The rise of ISIL has impacted every one of these security interests. ISIL has attempted attacks on the homeland of the United States and its citizens abroad, and successfully attacked U.S. allies and partners.  ISIL promotes and practices values that the United States and most of the world find morally repugnant.

Regionally, ISIL’s activities have catalyzed nearly every source of conflict in the Middle East, including inter- and intra-sectarian strife; tension between ruler and ruled; violent conflict between multiple state and non-state adversaries; and clashes between tribes, ethnicities, and nations. Layered on top of these intra-regional conflicts, large and small actors outside this sub-region have made the task of constructing a consistent and comprehensive strategy that much harder.

In the United States and Europe, the threat of international terrorism has challenged the delicate balance between democracy and security.  In response to ISIL’s gruesome attacks, populist sentiments have called for policies that threaten to undermine the values of Western democracies to which these countries once held firm.

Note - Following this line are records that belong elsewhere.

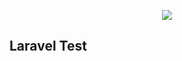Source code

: <p align="center"><img src="https://laravel.com/assets/img/components/logo-laravel.svg"></p>

## Laravel Test


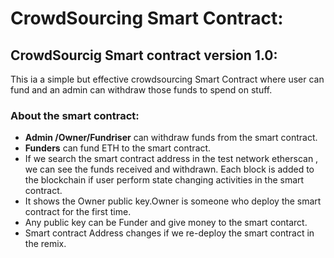 # CrowdSourcing Smart Contract:

## CrowdSourcig Smart contract version 1.0: 
This ia a simple but effective crowdsourcing Smart Contract where user can fund and an admin can withdraw those funds to spend on stuff.

### About the smart contract:
- **Admin /Owner/Fundriser** can withdraw funds from the smart contract.
- **Funders** can fund ETH to the smart contract.
- If we search the smart contract address in the test network etherscan , we can see the funds received and withdrawn. Each block is added to the blockchain if user perform state changing activities in the smart contract.
- It shows the Owner public key.Owner is someone who deploy the smart contract for the first time. 
- Any public key can be Funder and give money to the smart contarct.
- Smart contract Address changes if we re-deploy the smart contract in the remix.       

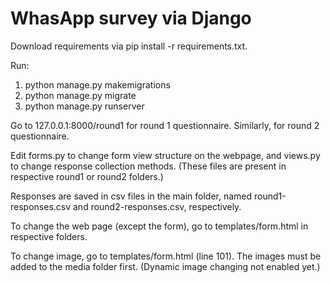 # WhasApp survey via Django

Download requirements via pip install -r requirements.txt.

Run:
1. python manage.py makemigrations
2. python manage.py migrate
3. python manage.py runserver

Go to 127.0.0.1:8000/round1 for round 1 questionnaire. Similarly, for round 2 questionnaire. 

Edit forms.py to change form view structure on the webpage, and views.py to change response collection methods. 
(These files are present in respective round1 or round2 folders.)

Responses are saved in csv files in the main folder, named round1-responses.csv and round2-responses.csv, respectively.

To change the web page (except the form), go to templates/form.html in respective folders.

To change image, go to templates/form.html (line 101). The images must be added to the media folder first.
(Dynamic image changing not enabled yet.)
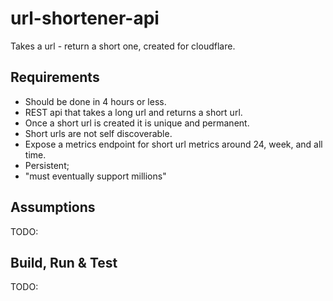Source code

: # url-shortener-api

Takes a url - return a short one, created for cloudflare.

## Requirements

* Should be done in 4 hours or less.
* REST api that takes a long url and returns a short url.
* Once a short url is created it is unique and permanent.
* Short urls are not self discoverable.
* Expose a metrics endpoint for short url metrics around 24, week, and all time.
* Persistent;
* "must eventually support millions"

## Assumptions

TODO:

## Build, Run & Test

TODO:
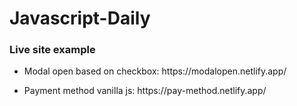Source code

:# Javascript-Daily

### Live site example<br>
- <p>Modal open based on checkbox: https://modalopen.netlify.app/</p>
- <p>Payment method vanilla js: https://pay-method.netlify.app/</p>

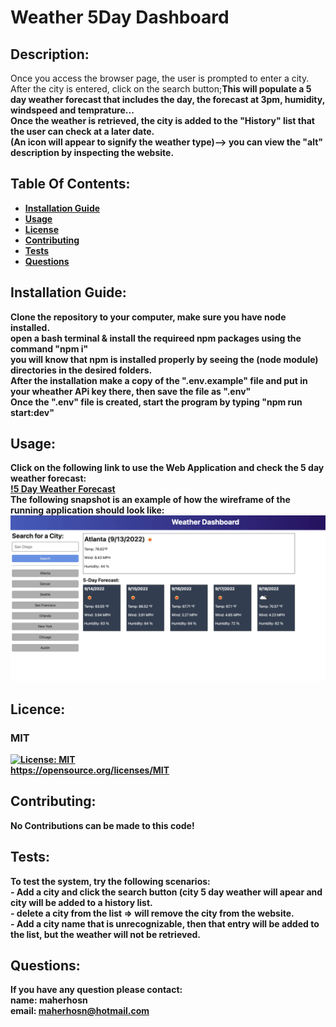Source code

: # Weather 5Day Dashboard

## Description:
Once you access the browser page, the user is prompted to enter a city.<br>After the city is entered, click on the search button;<b>This will populate a 5 day weather forecast that includes the day, the forecast at 3pm, humidity, windspeed and temprature...<br>Once the weather is retrieved, the city is added to the "History" list that the user can check at a later date.<br>(An icon will appear to signify the weather type)--> you can view the "alt" description by inspecting the website.

## Table Of Contents:
- [Installation Guide](#installation-guide)
- [Usage](#usage)
- [License](#license)
- [Contributing](#contributing)
- [Tests](#tests)
- [Questions](#questions)

## Installation Guide:
Clone the repository to your computer, make sure you have node installed.<br>open a bash terminal & install the requireed npm packages using the command "npm i"<br>you will know that npm is installed properly by seeing the (node module) directories in the desired folders.<br>After the installation make a copy of the ".env.example" file and put in your wheather APi key there, then save the file as ".env"<br>Once the ".env" file is created, start the program by typing "npm run start:dev"

## Usage: 
Click on the following link to use the Web Application and check the 5 day weather forecast:<br> [!5 Day Weather Forecast](https://weather-5day-dashboard.onrender.com/)<br> The following snapshot is an example of how the wireframe of the running application should look like:<br> ![Snapshot](https://github.com/maherhosn/Weather-5Day-Dashboard/blob/main/Assets/09-servers-and-apis-homework-demo.png)<br>

## Licence: <br>
### MIT <br>
[![License: MIT](https://img.shields.io/badge/License-MIT-yellow.svg)](https://opensource.org/licenses/MIT) <br>
https://opensource.org/licenses/MIT


## Contributing:
No Contributions can be made to this code!

## Tests:
To test the system, try the following scenarios:<br>- Add a city and click the search button (city 5 day weather will apear and city will be added to a history list.<br>- delete a city from the list => will remove the city from the website.<br>- Add a city name that is unrecognizable, then that entry will be added to the list, but the weather will not be retrieved.

## Questions:
If you have any question please contact: <br>
name: maherhosn <br>
email: maherhosn@hotmail.com
  

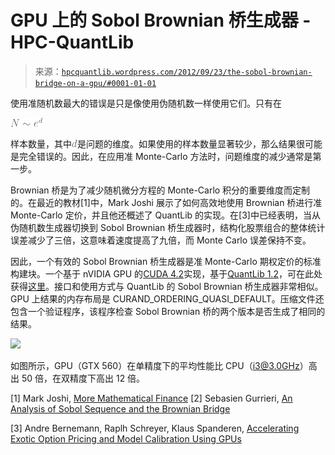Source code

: <!--yml

类别：未分类

日期：2024-05-17 23:41:25

-->

# GPU 上的 Sobol Brownian 桥生成器 - HPC-QuantLib

> 来源：[`hpcquantlib.wordpress.com/2012/09/23/the-sobol-brownian-bridge-on-a-gpu/#0001-01-01`](https://hpcquantlib.wordpress.com/2012/09/23/the-sobol-brownian-bridge-on-a-gpu/#0001-01-01)

使用准随机数最大的错误是只是像使用伪随机数一样使用它们。只有在

![N∼e^d](img/4e1909acc69e727d36b8989d4f220db9.png)

样本数量，其中![d](img/273cdf8ceac56930a332c6f5d6265f3a.png)是问题的维度。如果使用的样本数量显著较少，那么结果很可能是完全错误的。因此，在应用准 Monte-Carlo 方法时，问题维度的减少通常是第一步。

Brownian 桥是为了减少随机微分方程的 Monte-Carlo 积分的重要维度而定制的。在最近的教材[1]中，Mark Joshi 展示了如何高效地使用 Brownian 桥进行准 Monte-Carlo 定价，并且他还概述了 QuantLib 的实现。在[3]中已经表明，当从伪随机数生成器切换到 Sobol Brownian 桥生成器时，结构化股票组合的整体统计误差减少了三倍，这意味着速度提高了九倍，而 Monte Carlo 误差保持不变。

因此，一个有效的 Sobol Brownian 桥生成器是准 Monte-Carlo 期权定价的标准构建块。一个基于 nVIDIA GPU 的[CUDA 4.2](http://www.nvidia.com/object/cuda_home_new.html)实现，基于[QuantLib 1.2](http://quantlib.org)，可在此处获得[这里](http://hpc-quantlib.de/src/gpubrownianbridge.zip)。接口和使用方式与 QuantLib 的 Sobol Brownian 桥生成器非常相似。GPU 上结果的内存布局是 CURAND_ORDERING_QUASI_DEFAULT。压缩文件还包含一个验证程序，该程序检查 Sobol Brownian 桥的两个版本是否生成了相同的结果。

![](https://hpcquantlib.wordpress.com/wp-content/uploads/2012/09/plot.png)

如图所示，GPU（GTX 560）在单精度下的平均性能比 CPU（i3@3.0GHz）高出 50 倍，在双精度下高出 12 倍。

[1] Mark Joshi, [More Mathematical Finance](http://www.markjoshi.com/more/) [2] Sebasien Gurrieri, [An Analysis of Sobol Sequence and the Brownian Bridge](http://papers.ssrn.com/sol3/papers.cfm?abstract_id=1951886)

[3] Andre Bernemann, Raplh Schreyer, Klaus Spanderen, [Accelerating Exotic Option Pricing and Model Calibration Using GPUs](http://papers.ssrn.com/sol3/papers.cfm?abstract_id=1753596)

To mitigate these national and international threats, the United States has led a coalition whose goal is to “degrade and destroy” ISIL. Yet, efforts toward this end are often hampered by fundamental questions:  Who should bear the risk and costs of the military operations?  What are the requirements and conditions for success of future political arrangements? What will happen the day after ISIL is defeated?

Meanwhile, debates in the United States have largely focused on the efficacy of greater military action against ISIL. The 2016 election season has amplified the level of threat and the urgency to find “a” solution. But the physical defeat of ISIL will not eliminate the challenges to regional stability and the threat of international terrorism. As a result, the vigorous debate about counter-ISIL strategies has largely overlooked some of the past, present, and future drivers of this conflict – the underlying causes of the extremism in the region. It is an imperative to address this issue because when ISIL is defeated on the battlefield, the root causes that led to ISIL and its living parent, al-Qaeda, will remain. Thus, we must think much more critically about how we can shape the environment to prevent violent radical ideologies from emerging and spreading. 

Drawing on the insight of distinguished speakers and panelists, this year’s Forum will feature constructive dialogue to address the intersection between underlying causes, national security interests, and tangible steps that governments – particularly, the United States – can pursue to mitigate these challenges.

The Forum will address key questions, such as:

  • What are some of the underlying causes of ideological extremism?
  • How and why are youth radicalized?
  • Are longer term innovative approaches that addresses the fundamental causes of extremism possible?
  • What role, if any, should government(s) play in such innovative approaches?

The purpose of the Sam Nunn Bank of America Policy Forum is to bring Georgia Tech, the Atlanta community and the nation, into a conversation about these very important issues.

Members of the academic, government, and private sector communities must gain a broader as well as granular understanding of how these complex issues affect the world and how our leaders seek to deal with them.